◆ **ACTIVITY**:
The lines below that include the word "html" are to be reported.

Pictures paired with source code:

•••••

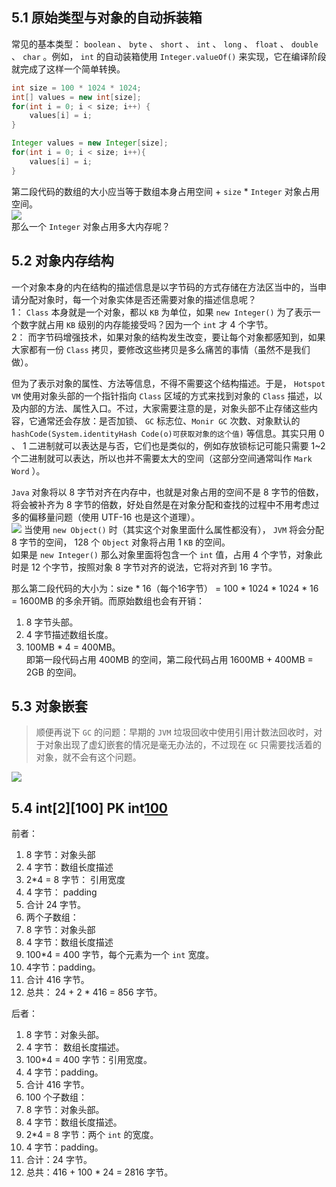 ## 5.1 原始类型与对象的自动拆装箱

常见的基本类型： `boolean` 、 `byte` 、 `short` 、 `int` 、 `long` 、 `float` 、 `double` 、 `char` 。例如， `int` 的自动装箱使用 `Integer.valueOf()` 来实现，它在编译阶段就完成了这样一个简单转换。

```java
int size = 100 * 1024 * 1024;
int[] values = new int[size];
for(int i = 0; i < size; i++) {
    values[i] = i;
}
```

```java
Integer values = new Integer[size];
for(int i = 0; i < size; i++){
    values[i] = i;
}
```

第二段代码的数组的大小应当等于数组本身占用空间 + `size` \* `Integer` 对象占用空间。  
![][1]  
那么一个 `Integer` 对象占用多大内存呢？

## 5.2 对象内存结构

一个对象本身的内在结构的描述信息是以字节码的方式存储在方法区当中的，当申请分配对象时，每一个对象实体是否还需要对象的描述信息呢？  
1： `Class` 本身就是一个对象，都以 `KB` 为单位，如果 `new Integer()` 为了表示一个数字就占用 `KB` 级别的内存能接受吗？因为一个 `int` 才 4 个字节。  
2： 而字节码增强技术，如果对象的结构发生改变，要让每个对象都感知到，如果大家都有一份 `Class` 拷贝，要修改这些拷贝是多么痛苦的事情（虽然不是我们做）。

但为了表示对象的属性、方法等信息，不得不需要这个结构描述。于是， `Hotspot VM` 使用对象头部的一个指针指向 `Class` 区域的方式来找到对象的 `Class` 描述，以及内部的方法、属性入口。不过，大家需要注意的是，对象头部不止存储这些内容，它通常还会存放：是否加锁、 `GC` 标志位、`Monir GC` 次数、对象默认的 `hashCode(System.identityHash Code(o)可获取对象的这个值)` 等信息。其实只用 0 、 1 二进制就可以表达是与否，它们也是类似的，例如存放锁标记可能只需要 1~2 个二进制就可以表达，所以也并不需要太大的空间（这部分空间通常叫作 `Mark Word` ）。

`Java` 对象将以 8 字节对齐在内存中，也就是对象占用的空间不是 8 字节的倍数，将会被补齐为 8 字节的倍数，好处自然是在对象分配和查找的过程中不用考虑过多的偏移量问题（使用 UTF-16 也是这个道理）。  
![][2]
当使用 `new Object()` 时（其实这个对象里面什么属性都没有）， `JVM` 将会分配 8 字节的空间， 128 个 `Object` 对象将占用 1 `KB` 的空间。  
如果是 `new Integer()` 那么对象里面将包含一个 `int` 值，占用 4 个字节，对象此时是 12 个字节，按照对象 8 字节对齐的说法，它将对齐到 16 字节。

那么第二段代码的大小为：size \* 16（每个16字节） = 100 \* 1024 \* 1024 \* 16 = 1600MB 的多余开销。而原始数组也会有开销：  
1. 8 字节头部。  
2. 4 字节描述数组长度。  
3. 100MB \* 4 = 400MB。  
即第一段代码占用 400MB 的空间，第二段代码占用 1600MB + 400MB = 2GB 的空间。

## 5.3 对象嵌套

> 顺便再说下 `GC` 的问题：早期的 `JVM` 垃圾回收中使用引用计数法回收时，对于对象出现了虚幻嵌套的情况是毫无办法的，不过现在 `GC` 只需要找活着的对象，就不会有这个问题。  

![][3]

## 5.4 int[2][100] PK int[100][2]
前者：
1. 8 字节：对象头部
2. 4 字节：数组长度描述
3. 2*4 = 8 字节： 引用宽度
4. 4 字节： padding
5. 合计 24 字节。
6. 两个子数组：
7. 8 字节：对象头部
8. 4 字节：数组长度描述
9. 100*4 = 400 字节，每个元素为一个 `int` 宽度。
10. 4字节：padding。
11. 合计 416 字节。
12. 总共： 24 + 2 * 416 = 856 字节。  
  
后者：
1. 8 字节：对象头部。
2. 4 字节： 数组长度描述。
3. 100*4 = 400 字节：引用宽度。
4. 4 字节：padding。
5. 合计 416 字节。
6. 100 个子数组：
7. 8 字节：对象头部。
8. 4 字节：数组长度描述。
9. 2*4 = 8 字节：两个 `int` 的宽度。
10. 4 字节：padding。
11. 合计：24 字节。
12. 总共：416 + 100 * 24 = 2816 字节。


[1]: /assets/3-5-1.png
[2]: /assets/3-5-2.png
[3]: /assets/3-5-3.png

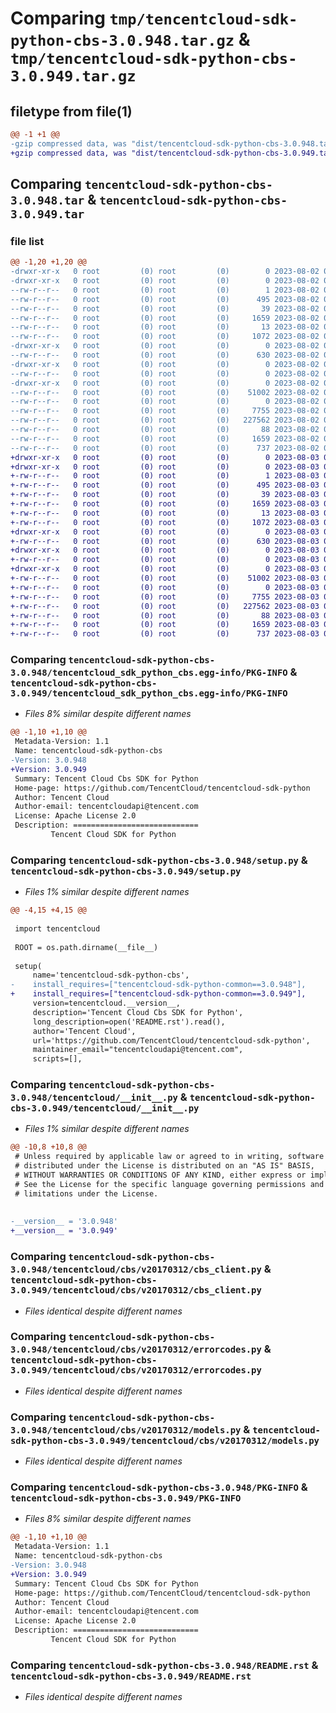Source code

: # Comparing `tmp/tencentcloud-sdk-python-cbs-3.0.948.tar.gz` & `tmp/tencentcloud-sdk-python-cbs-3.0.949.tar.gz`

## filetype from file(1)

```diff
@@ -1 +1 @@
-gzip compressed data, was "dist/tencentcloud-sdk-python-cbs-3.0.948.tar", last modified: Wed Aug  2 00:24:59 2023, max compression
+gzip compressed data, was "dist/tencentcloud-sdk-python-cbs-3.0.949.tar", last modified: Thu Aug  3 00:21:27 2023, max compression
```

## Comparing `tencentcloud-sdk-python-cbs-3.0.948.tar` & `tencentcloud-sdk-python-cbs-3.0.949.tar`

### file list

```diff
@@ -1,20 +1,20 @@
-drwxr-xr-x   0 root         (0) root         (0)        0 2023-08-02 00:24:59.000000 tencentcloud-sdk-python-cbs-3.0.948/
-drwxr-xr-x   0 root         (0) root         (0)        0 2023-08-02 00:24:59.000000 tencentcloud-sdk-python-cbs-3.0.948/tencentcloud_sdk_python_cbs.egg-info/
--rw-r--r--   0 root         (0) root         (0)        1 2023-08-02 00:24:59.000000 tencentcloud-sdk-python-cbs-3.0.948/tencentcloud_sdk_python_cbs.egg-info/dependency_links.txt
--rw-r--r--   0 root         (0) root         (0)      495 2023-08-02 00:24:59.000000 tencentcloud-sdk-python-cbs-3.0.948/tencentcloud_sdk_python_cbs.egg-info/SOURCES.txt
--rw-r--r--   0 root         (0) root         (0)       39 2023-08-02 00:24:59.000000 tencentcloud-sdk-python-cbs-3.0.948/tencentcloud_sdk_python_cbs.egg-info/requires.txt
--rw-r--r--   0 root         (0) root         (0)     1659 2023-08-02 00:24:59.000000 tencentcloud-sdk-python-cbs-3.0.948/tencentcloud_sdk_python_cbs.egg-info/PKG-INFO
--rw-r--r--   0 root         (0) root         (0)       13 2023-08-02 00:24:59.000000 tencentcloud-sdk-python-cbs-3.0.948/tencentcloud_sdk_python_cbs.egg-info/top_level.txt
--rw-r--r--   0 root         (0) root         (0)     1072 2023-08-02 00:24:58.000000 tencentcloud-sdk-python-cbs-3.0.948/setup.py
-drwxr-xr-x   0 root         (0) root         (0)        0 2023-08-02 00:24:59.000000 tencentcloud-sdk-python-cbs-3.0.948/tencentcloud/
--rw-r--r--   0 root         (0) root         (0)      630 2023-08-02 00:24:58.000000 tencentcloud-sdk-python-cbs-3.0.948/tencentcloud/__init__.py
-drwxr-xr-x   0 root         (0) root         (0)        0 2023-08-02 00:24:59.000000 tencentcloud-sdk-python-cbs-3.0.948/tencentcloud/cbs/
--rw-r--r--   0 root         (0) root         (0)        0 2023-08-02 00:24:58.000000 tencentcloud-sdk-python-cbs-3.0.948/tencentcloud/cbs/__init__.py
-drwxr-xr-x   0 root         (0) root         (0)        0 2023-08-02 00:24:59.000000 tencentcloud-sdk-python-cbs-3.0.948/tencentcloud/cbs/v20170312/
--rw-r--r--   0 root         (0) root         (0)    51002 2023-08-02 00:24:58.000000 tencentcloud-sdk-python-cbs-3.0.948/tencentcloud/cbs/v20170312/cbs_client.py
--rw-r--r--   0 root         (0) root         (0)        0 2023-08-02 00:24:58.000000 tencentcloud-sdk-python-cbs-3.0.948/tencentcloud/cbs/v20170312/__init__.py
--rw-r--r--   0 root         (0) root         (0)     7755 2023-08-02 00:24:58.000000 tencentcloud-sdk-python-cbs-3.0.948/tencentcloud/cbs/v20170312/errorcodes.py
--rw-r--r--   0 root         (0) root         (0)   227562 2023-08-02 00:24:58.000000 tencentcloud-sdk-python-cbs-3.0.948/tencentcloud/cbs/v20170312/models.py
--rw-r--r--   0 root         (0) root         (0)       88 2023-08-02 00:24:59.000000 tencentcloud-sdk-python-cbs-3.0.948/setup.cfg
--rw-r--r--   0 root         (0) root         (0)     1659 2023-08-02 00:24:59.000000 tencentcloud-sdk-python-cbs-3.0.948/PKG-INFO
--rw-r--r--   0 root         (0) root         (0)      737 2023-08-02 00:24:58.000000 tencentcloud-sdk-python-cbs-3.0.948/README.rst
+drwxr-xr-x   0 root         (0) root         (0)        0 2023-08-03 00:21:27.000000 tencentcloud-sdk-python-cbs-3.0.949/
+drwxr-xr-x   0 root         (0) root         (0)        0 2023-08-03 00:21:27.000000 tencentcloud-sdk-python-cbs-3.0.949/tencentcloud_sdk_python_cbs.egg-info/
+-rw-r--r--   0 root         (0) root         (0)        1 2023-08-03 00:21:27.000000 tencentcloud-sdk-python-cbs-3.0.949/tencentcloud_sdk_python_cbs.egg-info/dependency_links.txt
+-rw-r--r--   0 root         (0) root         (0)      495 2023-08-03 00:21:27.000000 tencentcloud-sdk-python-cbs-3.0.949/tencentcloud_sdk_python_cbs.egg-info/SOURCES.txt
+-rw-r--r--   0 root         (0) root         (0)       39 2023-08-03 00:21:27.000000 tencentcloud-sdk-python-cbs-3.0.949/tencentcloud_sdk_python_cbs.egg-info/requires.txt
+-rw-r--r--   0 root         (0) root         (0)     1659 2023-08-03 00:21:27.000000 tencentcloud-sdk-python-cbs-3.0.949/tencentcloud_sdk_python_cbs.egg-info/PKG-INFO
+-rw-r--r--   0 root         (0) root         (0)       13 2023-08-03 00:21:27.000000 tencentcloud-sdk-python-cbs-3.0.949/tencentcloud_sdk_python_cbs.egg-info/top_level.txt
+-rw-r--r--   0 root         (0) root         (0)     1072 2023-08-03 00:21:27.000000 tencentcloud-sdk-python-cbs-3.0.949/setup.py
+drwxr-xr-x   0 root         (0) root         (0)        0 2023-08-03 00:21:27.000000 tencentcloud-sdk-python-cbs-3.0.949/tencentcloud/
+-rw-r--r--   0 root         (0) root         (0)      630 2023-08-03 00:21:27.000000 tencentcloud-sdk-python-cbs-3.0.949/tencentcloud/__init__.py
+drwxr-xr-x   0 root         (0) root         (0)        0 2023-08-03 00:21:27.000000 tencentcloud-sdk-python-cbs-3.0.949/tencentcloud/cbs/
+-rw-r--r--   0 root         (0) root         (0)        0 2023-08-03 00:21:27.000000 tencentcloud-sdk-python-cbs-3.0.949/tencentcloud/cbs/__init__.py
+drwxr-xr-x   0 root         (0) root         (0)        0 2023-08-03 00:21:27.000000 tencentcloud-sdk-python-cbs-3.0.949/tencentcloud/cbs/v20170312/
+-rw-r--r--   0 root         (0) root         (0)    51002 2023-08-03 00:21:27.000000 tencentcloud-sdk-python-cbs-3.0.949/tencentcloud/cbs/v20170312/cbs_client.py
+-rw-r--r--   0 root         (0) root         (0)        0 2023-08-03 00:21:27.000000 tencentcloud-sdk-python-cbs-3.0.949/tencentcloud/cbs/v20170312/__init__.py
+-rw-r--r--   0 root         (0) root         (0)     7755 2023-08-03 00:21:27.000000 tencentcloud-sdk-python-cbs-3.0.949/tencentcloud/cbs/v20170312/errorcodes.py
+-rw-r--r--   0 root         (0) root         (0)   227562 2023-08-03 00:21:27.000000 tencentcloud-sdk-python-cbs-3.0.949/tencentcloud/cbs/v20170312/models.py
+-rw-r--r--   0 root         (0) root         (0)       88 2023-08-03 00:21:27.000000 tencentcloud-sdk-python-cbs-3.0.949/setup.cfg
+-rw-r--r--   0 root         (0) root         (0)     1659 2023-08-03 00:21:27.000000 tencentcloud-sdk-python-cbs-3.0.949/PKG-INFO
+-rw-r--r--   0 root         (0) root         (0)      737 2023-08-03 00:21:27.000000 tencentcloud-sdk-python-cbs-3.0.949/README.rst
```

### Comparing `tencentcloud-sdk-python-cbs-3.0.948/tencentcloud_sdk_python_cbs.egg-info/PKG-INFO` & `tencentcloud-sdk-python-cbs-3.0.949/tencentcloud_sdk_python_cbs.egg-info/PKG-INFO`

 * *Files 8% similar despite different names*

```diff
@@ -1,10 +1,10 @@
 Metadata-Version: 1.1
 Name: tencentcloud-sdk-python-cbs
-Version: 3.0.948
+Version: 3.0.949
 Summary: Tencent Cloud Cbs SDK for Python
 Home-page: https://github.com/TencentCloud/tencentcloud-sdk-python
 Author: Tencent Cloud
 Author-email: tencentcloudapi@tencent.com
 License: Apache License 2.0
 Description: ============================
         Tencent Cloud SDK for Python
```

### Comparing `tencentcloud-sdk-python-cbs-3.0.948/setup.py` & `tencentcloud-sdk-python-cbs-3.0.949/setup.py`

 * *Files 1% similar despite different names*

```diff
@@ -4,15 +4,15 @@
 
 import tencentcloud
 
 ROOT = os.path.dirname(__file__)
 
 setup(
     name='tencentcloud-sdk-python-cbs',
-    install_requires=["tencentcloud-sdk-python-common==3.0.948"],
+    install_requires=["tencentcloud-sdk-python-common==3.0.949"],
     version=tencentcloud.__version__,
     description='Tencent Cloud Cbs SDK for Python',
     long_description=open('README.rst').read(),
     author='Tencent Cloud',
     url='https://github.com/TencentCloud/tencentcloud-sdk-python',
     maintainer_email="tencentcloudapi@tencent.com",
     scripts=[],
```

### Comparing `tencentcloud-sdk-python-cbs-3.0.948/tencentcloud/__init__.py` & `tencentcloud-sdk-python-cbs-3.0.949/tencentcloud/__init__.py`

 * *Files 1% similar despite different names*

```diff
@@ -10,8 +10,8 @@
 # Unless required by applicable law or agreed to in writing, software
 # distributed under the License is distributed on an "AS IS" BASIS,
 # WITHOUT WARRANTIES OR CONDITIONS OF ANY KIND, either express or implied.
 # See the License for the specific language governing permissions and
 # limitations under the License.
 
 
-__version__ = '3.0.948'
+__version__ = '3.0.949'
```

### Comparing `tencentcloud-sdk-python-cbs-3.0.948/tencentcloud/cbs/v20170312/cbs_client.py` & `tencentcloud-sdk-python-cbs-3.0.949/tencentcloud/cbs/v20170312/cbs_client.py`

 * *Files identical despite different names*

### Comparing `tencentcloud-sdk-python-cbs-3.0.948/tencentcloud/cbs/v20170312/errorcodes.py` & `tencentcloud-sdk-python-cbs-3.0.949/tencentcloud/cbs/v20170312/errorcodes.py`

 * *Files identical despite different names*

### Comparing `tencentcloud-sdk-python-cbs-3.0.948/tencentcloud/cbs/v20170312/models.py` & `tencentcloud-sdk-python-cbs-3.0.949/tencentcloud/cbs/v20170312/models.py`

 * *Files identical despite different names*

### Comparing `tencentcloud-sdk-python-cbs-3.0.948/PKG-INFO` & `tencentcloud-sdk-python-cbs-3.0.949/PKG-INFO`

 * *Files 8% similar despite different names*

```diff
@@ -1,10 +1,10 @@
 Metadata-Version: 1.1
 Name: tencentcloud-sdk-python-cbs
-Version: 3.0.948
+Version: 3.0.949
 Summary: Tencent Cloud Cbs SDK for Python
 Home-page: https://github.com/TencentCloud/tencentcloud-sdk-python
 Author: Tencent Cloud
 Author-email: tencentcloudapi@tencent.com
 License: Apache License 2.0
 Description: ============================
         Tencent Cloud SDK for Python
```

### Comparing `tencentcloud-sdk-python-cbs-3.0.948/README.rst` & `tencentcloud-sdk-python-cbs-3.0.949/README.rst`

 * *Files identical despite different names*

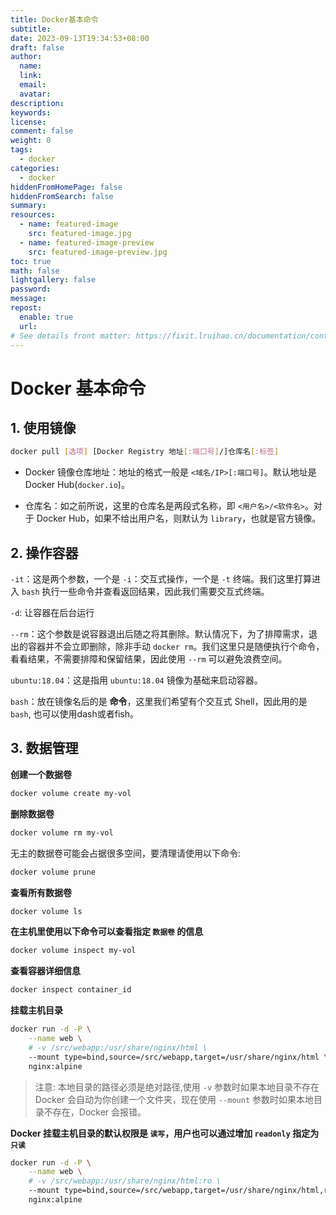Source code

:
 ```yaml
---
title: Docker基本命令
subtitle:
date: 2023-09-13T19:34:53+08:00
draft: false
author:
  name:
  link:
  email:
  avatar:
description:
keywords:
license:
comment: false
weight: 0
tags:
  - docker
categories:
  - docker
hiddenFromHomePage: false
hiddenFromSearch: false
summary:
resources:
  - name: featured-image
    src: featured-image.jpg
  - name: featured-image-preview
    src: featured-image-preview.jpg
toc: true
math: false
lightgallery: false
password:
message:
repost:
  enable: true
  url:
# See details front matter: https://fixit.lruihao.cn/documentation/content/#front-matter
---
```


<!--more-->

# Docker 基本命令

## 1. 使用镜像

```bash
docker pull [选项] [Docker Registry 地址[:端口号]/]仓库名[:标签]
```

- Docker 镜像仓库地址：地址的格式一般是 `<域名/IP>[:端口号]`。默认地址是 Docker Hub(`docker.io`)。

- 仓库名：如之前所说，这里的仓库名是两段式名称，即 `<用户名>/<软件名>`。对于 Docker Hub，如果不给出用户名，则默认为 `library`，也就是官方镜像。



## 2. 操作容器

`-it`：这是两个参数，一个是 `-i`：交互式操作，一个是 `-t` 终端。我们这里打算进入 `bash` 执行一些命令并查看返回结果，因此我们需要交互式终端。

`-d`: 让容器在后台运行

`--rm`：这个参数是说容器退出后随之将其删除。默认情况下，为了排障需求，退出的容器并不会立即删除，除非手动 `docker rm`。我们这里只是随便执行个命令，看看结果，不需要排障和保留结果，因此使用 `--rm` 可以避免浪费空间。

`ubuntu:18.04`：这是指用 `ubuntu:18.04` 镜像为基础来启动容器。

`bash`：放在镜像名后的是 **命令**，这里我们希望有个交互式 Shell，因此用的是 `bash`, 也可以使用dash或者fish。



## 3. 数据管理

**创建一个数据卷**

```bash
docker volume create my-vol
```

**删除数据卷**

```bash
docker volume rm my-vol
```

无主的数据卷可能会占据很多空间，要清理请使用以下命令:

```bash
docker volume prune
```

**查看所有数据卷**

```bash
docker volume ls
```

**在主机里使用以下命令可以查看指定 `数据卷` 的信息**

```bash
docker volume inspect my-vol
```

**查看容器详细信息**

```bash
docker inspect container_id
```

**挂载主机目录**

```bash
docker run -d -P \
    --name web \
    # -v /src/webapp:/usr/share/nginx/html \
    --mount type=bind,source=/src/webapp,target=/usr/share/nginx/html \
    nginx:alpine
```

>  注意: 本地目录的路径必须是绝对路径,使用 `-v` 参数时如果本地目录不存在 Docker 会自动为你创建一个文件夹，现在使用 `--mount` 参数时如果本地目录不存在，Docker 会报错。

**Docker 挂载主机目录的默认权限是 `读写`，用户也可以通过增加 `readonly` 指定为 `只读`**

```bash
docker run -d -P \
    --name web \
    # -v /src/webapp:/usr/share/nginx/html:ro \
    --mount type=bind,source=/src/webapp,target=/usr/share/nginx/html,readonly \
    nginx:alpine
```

•••••

◆ **WRITTEN REPLY**:
    # -v /src/webapp:/usr/share/nginx/html \
    --mount type=bind,source=/src/webapp,target=/usr/share/nginx/html \
    # -v /src/webapp:/usr/share/nginx/html:ro \
    --mount type=bind,source=/src/webapp,target=/usr/share/nginx/html,readonly \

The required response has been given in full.